What you have to do:
Select every line below containing the word "Packager".

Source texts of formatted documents

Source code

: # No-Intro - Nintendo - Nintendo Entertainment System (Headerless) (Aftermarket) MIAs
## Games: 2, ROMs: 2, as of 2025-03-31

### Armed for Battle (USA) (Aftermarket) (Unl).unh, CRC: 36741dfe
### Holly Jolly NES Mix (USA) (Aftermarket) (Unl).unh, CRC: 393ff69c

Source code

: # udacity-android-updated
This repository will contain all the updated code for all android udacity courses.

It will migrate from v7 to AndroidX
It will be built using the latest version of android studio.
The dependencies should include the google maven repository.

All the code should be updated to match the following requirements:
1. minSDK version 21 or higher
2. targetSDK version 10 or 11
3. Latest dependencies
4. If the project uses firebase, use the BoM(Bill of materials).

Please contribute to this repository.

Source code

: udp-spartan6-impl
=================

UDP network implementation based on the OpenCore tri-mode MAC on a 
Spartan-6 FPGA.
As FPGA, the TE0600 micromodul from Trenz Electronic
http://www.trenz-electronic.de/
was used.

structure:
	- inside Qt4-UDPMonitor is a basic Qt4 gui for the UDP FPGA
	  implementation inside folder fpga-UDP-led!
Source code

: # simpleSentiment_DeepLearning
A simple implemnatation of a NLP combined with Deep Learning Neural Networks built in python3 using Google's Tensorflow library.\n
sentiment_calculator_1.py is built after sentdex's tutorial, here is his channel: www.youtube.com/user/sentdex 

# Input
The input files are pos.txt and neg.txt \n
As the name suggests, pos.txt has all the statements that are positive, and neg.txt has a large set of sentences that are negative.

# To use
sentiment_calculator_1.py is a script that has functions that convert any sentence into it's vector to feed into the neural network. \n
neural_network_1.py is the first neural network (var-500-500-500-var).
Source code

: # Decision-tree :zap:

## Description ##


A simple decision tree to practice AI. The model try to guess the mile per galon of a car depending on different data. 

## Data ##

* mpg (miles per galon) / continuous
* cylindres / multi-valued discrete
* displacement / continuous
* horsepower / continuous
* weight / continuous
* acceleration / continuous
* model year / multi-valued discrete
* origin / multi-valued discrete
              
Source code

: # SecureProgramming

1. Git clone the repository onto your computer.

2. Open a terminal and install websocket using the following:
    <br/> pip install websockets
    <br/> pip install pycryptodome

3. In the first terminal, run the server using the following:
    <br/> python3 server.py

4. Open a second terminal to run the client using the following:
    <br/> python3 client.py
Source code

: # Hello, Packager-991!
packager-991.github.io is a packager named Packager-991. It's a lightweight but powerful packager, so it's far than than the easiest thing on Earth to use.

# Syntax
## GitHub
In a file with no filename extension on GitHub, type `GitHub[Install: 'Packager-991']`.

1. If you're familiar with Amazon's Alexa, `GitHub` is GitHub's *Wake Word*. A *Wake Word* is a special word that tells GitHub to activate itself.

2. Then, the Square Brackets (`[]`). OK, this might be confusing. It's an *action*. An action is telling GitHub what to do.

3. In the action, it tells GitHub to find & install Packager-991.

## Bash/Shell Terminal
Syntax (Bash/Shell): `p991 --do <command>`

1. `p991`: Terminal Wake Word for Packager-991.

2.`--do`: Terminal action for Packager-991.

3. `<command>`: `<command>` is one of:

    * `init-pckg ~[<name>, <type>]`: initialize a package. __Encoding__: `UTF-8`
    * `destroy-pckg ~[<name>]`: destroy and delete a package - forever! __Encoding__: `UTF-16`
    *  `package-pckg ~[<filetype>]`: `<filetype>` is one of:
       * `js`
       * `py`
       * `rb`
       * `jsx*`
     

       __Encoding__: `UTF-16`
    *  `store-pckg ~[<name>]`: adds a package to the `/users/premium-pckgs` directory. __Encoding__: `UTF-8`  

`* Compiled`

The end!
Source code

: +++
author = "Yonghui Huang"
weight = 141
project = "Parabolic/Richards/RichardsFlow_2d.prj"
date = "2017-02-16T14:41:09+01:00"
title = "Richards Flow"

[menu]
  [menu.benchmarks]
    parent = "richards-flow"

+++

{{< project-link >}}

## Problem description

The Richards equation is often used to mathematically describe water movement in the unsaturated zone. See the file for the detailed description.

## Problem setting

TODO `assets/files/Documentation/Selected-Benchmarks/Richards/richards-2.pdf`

Exercise answer:
: # Hello, Packager-991!
packager-991.github.io is a packager named Packager-991. It's a lightweight but powerful packager, so it's far than than the easiest thing on Earth to use.
In a file with no filename extension on GitHub, type `GitHub[Install: 'Packager-991']`.
3. In the action, it tells GitHub to find & install Packager-991.
1. `p991`: Terminal Wake Word for Packager-991.
2.`--do`: Terminal action for Packager-991.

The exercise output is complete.